> **TASK DETAILS**
Only some lines are wanted. Transcribe, exactly, the lines below from the line with "For the past" up to and including the line with "In other words, he".

Stored data entries:
═══

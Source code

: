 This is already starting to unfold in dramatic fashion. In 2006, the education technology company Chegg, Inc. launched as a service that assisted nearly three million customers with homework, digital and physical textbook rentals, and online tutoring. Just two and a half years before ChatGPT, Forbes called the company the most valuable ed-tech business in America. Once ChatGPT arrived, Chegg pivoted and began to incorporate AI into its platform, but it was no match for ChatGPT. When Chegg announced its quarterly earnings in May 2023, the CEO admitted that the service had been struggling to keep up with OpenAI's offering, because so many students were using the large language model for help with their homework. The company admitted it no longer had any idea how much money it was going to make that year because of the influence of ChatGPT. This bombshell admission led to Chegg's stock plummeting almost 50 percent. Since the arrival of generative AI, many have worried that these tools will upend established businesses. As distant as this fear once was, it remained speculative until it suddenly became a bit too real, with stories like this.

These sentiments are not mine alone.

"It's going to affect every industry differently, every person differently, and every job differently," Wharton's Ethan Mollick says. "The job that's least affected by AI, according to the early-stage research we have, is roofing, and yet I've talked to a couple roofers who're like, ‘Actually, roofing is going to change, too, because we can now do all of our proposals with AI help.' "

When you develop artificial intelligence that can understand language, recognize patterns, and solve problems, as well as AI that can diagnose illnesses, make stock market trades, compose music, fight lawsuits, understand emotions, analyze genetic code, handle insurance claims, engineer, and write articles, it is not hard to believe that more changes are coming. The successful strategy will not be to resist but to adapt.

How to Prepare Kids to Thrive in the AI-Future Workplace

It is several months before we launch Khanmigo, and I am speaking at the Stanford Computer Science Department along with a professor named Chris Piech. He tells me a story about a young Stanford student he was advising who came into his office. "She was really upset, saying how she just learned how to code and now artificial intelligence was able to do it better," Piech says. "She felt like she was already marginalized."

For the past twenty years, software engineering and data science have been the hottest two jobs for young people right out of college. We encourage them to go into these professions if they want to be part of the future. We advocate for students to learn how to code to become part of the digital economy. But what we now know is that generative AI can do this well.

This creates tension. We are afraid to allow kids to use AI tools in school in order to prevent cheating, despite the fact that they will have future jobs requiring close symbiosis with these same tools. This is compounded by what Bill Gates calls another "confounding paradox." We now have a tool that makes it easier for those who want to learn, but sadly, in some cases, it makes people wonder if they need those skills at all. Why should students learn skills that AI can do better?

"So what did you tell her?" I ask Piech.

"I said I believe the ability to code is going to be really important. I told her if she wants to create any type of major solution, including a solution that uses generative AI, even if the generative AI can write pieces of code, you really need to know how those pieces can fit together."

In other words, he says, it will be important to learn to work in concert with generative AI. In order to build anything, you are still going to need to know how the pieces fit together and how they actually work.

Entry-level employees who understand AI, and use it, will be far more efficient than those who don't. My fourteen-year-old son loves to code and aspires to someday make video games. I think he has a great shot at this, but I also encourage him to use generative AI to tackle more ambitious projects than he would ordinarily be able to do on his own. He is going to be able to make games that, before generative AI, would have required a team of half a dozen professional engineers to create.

═══

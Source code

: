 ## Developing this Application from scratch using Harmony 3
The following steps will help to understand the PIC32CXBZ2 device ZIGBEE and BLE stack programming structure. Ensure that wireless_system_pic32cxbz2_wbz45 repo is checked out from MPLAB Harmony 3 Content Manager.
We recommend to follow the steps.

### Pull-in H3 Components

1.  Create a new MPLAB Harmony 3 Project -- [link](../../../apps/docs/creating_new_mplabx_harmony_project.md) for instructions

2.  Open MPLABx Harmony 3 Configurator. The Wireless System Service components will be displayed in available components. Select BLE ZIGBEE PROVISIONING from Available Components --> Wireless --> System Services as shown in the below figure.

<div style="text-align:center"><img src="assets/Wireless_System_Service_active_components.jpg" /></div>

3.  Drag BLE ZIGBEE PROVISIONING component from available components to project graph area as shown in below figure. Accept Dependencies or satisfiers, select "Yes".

═══

> **ANSWER SECTION**
For the past twenty years, software engineering and data science have been the hottest two jobs for young people right out of college. We encourage them to go into these professions if they want to be part of the future. We advocate for students to learn how to code to become part of the digital economy. But what we now know is that generative AI can do this well.

This creates tension. We are afraid to allow kids to use AI tools in school in order to prevent cheating, despite the fact that they will have future jobs requiring close symbiosis with these same tools. This is compounded by what Bill Gates calls another "confounding paradox." We now have a tool that makes it easier for those who want to learn, but sadly, in some cases, it makes people wonder if they need those skills at all. Why should students learn skills that AI can do better?

"So what did you tell her?" I ask Piech.

"I said I believe the ability to code is going to be really important. I told her if she wants to create any type of major solution, including a solution that uses generative AI, even if the generative AI can write pieces of code, you really need to know how those pieces can fit together."

In other words, he says, it will be important to learn to work in concert with generative AI. In order to build anything, you are still going to need to know how the pieces fit together and how they actually work.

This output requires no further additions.